The first argument to optimality_fn and solver_fn is preserved as the parameter input. The argnums argument refers to the indices of the variables in solver_fn’s signature. For example, setting argnums=(1, 2) will compute the gradient of optimal_params with respect to arg1 and arg2 in the above snippet. Note that, except the first argument, the keyword arguments of the optimality_fn should be a subset of the ones of solver_fn. In best practice, the ``optimality_fn`` should have the same signature as ``solver_fn``.

Parameters:
  • optimality_fn (Callable[..., Union[Tensor, Sequence[Tensor]]]) – (callable) An equation function, optimality_fn(params, *args). The invariant is optimality_fn(solution, *args) == 0 at the solution / root of solution.

  • argnums (Union[int, Tuple[int, ...]]) – (int or tuple of ints) Specifies arguments to compute gradients with respect to. The argnums can be an integer or a tuple of integers, which respect to the zero-based indices of the arguments of the solver_fn(params, *args) function. The argument params is included for the counting, while it is indexed as argnums=0.

  • has_aux (bool) – (default: False) Whether the decorated solver function returns auxiliary data.
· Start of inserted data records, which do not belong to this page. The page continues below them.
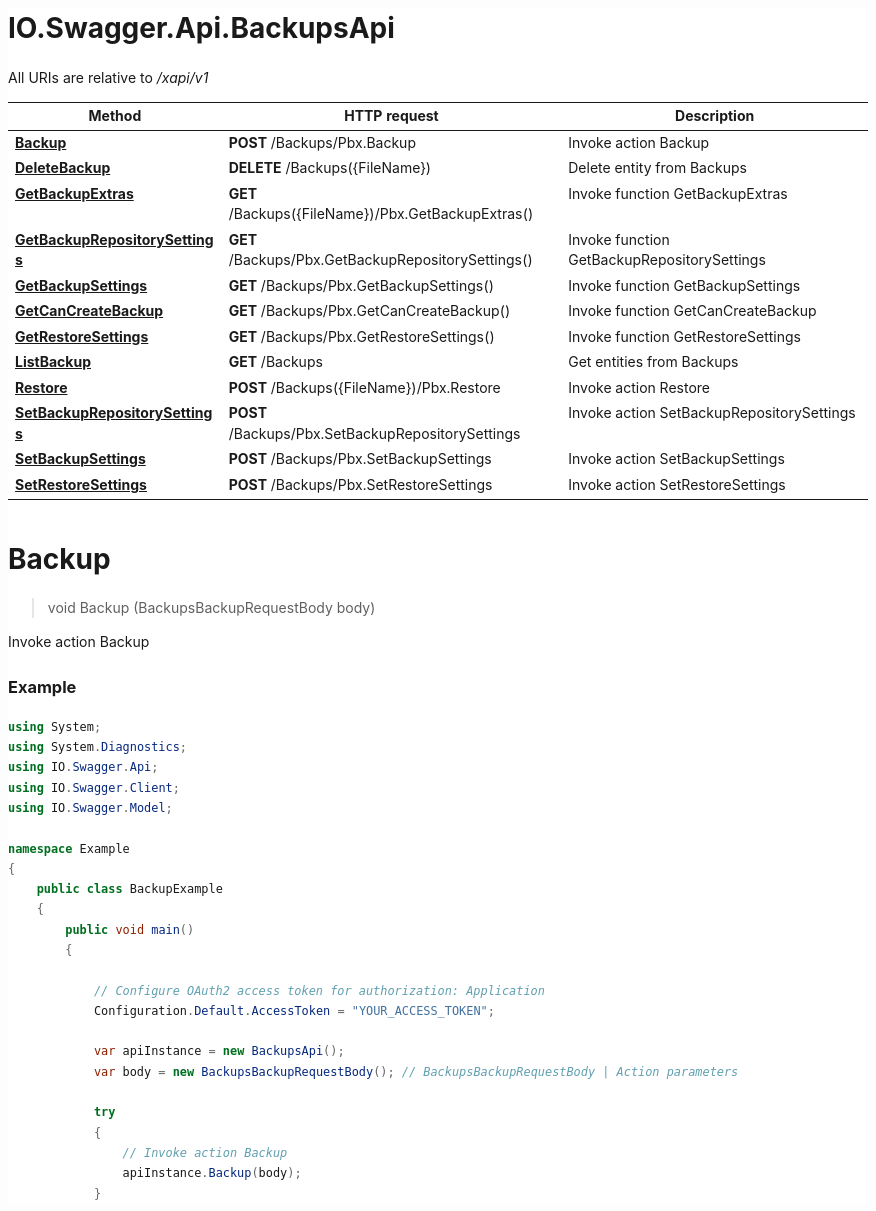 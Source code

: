 # IO.Swagger.Api.BackupsApi

All URIs are relative to */xapi/v1*

Method | HTTP request | Description
------------- | ------------- | -------------
[**Backup**](BackupsApi.md#backup) | **POST** /Backups/Pbx.Backup | Invoke action Backup
[**DeleteBackup**](BackupsApi.md#deletebackup) | **DELETE** /Backups({FileName}) | Delete entity from Backups
[**GetBackupExtras**](BackupsApi.md#getbackupextras) | **GET** /Backups({FileName})/Pbx.GetBackupExtras() | Invoke function GetBackupExtras
[**GetBackupRepositorySettings**](BackupsApi.md#getbackuprepositorysettings) | **GET** /Backups/Pbx.GetBackupRepositorySettings() | Invoke function GetBackupRepositorySettings
[**GetBackupSettings**](BackupsApi.md#getbackupsettings) | **GET** /Backups/Pbx.GetBackupSettings() | Invoke function GetBackupSettings
[**GetCanCreateBackup**](BackupsApi.md#getcancreatebackup) | **GET** /Backups/Pbx.GetCanCreateBackup() | Invoke function GetCanCreateBackup
[**GetRestoreSettings**](BackupsApi.md#getrestoresettings) | **GET** /Backups/Pbx.GetRestoreSettings() | Invoke function GetRestoreSettings
[**ListBackup**](BackupsApi.md#listbackup) | **GET** /Backups | Get entities from Backups
[**Restore**](BackupsApi.md#restore) | **POST** /Backups({FileName})/Pbx.Restore | Invoke action Restore
[**SetBackupRepositorySettings**](BackupsApi.md#setbackuprepositorysettings) | **POST** /Backups/Pbx.SetBackupRepositorySettings | Invoke action SetBackupRepositorySettings
[**SetBackupSettings**](BackupsApi.md#setbackupsettings) | **POST** /Backups/Pbx.SetBackupSettings | Invoke action SetBackupSettings
[**SetRestoreSettings**](BackupsApi.md#setrestoresettings) | **POST** /Backups/Pbx.SetRestoreSettings | Invoke action SetRestoreSettings

<a name="backup"></a>
# **Backup**
> void Backup (BackupsBackupRequestBody body)

Invoke action Backup

### Example
```csharp
using System;
using System.Diagnostics;
using IO.Swagger.Api;
using IO.Swagger.Client;
using IO.Swagger.Model;

namespace Example
{
    public class BackupExample
    {
        public void main()
        {

            // Configure OAuth2 access token for authorization: Application
            Configuration.Default.AccessToken = "YOUR_ACCESS_TOKEN";

            var apiInstance = new BackupsApi();
            var body = new BackupsBackupRequestBody(); // BackupsBackupRequestBody | Action parameters

            try
            {
                // Invoke action Backup
                apiInstance.Backup(body);
            }
```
  • solve (Callable[..., Union[Tensor, Sequence[Tensor]]]) – (callable, optional, default: linear_solve.solve_normal_cg()) a linear solver of the form solve(matvec, b).

Return type:

Callable[[Callable[..., Union[Tensor, Sequence[Tensor], Tuple[Union[Tensor, Sequence[Tensor]], Any]]]], Callable[..., Union[Tensor, Sequence[Tensor], Tuple[Union[Tensor, Sequence[Tensor]], Any]]]]

Returns:

A solver function decorator, i.e., custom_root(optimality_fn)(solver_fn).

Implicit Meta-Gradient Module

class torchopt.diff.implicit.nn.ImplicitMetaGradientModule[source]

Bases: MetaGradientModule

The base class for differentiable implicit meta-gradient models.

Initializes internal Module state, shared by both nn.Module and ScriptModule.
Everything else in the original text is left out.